Dataset items:
--------------------------------
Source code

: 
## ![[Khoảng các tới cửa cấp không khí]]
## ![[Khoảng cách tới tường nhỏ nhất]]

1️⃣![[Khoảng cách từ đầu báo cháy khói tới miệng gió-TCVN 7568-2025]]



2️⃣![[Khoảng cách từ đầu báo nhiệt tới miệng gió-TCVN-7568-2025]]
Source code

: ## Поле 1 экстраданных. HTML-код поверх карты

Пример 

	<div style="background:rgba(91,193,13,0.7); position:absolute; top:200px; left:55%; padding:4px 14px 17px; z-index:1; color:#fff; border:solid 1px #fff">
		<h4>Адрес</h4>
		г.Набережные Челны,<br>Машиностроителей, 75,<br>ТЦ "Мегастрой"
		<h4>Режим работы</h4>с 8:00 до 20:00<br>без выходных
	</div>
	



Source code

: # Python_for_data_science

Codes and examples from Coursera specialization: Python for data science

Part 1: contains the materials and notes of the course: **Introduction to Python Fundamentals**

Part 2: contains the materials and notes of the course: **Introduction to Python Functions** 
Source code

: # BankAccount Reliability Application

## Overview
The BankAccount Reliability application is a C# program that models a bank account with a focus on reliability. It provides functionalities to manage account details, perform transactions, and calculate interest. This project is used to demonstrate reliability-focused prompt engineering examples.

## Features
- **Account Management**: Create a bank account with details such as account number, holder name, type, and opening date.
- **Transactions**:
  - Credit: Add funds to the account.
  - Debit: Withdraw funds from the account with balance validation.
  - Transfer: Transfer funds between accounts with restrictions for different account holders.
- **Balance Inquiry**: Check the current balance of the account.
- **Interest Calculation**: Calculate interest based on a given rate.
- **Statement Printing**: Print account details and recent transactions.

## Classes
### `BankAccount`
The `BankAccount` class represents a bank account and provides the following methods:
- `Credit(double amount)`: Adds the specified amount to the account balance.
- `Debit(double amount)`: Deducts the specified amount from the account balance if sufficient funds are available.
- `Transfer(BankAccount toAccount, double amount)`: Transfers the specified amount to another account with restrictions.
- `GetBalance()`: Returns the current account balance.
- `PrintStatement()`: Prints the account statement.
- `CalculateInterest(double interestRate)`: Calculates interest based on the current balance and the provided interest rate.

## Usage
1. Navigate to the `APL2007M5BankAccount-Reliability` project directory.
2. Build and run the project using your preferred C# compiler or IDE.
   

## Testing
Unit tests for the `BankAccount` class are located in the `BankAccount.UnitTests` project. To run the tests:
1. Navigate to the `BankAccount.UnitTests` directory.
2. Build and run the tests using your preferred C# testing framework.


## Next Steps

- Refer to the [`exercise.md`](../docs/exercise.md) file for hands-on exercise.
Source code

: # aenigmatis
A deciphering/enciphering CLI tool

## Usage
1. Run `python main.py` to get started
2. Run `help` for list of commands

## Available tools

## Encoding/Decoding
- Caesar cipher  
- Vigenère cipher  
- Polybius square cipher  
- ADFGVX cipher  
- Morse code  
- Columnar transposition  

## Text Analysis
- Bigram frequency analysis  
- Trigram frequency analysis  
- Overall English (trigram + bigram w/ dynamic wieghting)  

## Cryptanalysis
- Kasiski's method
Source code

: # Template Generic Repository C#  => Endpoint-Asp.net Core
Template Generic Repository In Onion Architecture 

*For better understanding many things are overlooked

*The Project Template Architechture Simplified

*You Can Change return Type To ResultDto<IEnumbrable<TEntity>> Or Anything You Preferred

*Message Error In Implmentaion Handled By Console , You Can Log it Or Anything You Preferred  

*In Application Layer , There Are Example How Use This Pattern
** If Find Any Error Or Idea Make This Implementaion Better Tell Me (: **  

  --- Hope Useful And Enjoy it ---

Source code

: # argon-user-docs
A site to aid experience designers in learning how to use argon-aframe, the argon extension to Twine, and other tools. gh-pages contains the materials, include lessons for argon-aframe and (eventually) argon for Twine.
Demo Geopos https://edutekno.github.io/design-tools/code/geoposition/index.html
--------------------------------
What is required: Would you print, exactly as written, every line above from the one holding "<h4>Режим работы</h4>с 8:00" through the one holding "Part 1: contains", with both included and no other lines?

Solution for this task:
		<h4>Режим работы</h4>с 8:00 до 20:00<br>без выходных
	</div>
	



Source code

: # Python_for_data_science

Codes and examples from Coursera specialization: Python for data science

Part 1: contains the materials and notes of the course: **Introduction to Python Fundamentals**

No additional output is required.